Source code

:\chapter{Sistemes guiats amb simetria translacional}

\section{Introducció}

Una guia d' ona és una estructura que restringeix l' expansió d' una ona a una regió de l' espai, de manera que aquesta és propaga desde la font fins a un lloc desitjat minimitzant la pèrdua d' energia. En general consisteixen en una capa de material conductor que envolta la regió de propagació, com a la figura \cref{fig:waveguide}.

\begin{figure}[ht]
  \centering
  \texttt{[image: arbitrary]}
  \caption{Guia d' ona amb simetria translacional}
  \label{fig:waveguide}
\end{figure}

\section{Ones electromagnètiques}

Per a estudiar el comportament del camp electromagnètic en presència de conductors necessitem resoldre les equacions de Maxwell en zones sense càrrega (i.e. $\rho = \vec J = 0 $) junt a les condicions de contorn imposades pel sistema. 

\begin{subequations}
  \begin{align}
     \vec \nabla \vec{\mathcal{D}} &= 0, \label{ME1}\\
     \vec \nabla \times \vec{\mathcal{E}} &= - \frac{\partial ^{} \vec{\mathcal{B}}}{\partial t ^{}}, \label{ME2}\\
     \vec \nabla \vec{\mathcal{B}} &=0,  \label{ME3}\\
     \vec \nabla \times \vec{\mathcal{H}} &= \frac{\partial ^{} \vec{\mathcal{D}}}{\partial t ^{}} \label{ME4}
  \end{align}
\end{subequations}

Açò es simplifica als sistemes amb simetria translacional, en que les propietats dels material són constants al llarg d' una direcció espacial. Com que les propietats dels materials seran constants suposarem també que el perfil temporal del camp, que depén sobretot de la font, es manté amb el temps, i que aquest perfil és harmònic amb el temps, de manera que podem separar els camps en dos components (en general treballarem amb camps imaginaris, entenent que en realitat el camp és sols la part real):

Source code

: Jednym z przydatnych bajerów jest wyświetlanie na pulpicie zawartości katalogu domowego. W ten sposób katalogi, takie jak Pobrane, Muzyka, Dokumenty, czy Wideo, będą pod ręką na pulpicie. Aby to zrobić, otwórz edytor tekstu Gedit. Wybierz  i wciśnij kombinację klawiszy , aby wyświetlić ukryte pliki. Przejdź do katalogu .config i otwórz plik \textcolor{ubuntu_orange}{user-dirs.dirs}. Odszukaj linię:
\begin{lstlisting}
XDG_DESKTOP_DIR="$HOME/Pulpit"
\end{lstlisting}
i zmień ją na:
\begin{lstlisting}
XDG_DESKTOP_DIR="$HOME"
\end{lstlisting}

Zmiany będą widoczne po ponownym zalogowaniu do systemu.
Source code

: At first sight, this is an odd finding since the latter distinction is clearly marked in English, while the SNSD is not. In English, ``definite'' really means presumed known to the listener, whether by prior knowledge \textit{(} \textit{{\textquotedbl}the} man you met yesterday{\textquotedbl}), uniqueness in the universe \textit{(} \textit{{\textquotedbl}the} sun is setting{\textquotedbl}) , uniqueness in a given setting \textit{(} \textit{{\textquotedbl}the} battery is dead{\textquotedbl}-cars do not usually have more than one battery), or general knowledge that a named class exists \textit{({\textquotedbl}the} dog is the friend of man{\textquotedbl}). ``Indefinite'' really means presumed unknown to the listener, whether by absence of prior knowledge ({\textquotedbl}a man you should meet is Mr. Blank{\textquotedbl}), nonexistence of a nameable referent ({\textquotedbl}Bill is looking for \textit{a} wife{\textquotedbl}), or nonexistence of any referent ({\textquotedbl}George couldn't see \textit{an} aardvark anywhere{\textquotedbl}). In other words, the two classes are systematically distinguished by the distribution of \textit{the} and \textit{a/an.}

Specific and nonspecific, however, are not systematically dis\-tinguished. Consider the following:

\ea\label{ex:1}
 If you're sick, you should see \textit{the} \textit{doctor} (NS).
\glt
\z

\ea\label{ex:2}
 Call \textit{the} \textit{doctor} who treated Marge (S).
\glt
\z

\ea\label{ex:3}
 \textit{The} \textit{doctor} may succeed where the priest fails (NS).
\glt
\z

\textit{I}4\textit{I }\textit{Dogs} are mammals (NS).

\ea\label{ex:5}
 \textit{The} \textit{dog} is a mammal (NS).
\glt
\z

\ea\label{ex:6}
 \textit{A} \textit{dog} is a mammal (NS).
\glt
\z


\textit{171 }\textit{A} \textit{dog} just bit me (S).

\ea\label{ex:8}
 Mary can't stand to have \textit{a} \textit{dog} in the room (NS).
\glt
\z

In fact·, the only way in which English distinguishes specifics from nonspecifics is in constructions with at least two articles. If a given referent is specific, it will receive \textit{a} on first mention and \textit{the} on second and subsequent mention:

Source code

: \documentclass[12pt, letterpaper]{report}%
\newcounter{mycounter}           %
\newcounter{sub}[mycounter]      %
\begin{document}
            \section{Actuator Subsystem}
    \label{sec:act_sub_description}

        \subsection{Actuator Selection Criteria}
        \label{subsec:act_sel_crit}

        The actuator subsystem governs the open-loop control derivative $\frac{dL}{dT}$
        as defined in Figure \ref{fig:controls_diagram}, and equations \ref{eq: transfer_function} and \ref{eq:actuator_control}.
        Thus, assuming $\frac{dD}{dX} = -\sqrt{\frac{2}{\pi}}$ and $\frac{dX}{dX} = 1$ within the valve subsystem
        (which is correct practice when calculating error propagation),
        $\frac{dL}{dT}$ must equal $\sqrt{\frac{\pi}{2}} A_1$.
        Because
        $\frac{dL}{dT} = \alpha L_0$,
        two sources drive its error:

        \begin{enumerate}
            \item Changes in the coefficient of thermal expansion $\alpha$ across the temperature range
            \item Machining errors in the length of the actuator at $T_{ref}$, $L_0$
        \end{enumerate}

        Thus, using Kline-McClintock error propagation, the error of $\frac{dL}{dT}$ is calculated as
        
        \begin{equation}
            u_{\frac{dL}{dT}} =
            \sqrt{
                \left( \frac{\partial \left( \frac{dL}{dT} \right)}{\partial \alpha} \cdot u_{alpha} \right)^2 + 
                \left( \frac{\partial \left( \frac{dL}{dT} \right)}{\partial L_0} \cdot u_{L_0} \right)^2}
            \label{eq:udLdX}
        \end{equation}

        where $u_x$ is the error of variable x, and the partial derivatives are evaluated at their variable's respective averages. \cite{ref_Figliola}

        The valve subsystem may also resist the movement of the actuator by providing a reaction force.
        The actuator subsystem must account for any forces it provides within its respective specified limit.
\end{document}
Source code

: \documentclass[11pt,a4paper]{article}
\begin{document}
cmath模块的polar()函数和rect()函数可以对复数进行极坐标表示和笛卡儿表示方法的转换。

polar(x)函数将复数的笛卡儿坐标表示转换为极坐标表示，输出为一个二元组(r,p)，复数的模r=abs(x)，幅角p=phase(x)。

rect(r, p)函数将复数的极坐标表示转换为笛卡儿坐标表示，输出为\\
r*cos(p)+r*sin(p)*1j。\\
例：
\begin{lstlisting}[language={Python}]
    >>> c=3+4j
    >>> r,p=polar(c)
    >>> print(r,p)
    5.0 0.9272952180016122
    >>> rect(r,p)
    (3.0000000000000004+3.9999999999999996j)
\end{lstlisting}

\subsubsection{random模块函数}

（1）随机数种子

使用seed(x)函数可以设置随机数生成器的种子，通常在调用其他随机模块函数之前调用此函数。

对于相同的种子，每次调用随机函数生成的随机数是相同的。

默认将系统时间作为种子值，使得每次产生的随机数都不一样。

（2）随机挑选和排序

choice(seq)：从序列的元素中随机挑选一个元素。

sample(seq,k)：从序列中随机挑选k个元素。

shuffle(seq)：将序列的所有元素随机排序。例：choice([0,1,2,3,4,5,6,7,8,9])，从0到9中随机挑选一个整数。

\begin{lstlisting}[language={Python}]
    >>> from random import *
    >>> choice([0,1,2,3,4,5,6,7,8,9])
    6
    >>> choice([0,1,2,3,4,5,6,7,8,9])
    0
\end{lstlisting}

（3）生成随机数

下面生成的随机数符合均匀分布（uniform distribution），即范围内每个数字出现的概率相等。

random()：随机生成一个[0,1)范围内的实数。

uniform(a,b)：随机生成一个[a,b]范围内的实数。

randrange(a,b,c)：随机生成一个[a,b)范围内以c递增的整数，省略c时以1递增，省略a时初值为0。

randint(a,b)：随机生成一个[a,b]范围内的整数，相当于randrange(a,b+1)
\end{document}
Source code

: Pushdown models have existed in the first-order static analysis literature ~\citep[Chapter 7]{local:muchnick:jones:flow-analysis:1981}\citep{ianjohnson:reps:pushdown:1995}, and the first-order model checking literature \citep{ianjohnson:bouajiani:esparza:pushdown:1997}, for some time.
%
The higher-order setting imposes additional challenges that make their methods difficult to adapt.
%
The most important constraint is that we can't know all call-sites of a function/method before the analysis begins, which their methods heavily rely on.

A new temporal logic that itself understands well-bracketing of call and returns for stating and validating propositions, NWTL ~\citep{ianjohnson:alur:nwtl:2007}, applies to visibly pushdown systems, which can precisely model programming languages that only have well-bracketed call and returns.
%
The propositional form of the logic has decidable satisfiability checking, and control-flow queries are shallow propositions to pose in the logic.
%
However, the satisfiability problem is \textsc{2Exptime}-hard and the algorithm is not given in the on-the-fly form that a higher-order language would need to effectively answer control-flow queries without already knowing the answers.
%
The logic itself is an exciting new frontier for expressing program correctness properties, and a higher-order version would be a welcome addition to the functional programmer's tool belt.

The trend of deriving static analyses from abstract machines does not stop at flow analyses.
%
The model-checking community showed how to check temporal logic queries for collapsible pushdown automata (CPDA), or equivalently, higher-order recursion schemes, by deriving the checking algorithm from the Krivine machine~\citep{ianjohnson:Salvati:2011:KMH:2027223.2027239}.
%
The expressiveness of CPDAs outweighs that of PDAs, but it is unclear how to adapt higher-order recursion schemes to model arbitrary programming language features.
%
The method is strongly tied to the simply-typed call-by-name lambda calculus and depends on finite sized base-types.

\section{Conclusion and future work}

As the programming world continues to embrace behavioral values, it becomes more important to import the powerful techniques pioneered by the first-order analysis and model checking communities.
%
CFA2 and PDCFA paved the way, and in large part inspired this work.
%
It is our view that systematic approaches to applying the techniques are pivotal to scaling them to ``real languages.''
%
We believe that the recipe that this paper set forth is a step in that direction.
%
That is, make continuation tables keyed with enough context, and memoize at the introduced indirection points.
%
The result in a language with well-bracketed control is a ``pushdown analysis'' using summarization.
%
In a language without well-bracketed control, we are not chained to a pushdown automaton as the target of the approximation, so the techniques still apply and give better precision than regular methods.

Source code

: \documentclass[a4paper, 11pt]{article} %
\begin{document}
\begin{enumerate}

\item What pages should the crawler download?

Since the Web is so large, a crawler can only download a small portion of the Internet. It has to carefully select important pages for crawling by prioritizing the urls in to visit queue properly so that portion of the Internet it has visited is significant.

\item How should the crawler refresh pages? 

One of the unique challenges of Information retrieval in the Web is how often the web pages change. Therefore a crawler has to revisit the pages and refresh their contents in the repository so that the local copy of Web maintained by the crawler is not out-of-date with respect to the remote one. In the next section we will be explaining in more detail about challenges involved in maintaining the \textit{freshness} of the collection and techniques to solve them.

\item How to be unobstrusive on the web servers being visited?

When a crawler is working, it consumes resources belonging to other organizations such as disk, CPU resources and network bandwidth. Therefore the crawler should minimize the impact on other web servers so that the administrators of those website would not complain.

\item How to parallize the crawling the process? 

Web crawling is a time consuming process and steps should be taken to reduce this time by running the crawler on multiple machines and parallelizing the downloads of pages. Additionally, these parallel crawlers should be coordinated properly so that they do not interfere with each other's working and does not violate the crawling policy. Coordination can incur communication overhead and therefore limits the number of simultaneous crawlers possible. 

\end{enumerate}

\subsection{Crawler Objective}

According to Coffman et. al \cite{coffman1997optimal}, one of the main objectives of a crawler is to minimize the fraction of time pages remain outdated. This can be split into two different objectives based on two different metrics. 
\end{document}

### Brief
Your task for the entries above: copy exactly the span starting with the line with "对于相同的种子，每次调用随机函数生成的随机数是相同的。" and going on through the line with "randrange(a,b,c)：随机生", both lines included, and nothing else.

### Your solution
对于相同的种子，每次调用随机函数生成的随机数是相同的。

默认将系统时间作为种子值，使得每次产生的随机数都不一样。

（2）随机挑选和排序

choice(seq)：从序列的元素中随机挑选一个元素。

sample(seq,k)：从序列中随机挑选k个元素。

shuffle(seq)：将序列的所有元素随机排序。例：choice([0,1,2,3,4,5,6,7,8,9])，从0到9中随机挑选一个整数。

\begin{lstlisting}[language={Python}]
    >>> from random import *
    >>> choice([0,1,2,3,4,5,6,7,8,9])
    6
    >>> choice([0,1,2,3,4,5,6,7,8,9])
    0
\end{lstlisting}

（3）生成随机数

下面生成的随机数符合均匀分布（uniform distribution），即范围内每个数字出现的概率相等。

random()：随机生成一个[0,1)范围内的实数。

uniform(a,b)：随机生成一个[a,b]范围内的实数。

randrange(a,b,c)：随机生成一个[a,b)范围内以c递增的整数，省略c时以1递增，省略a时初值为0。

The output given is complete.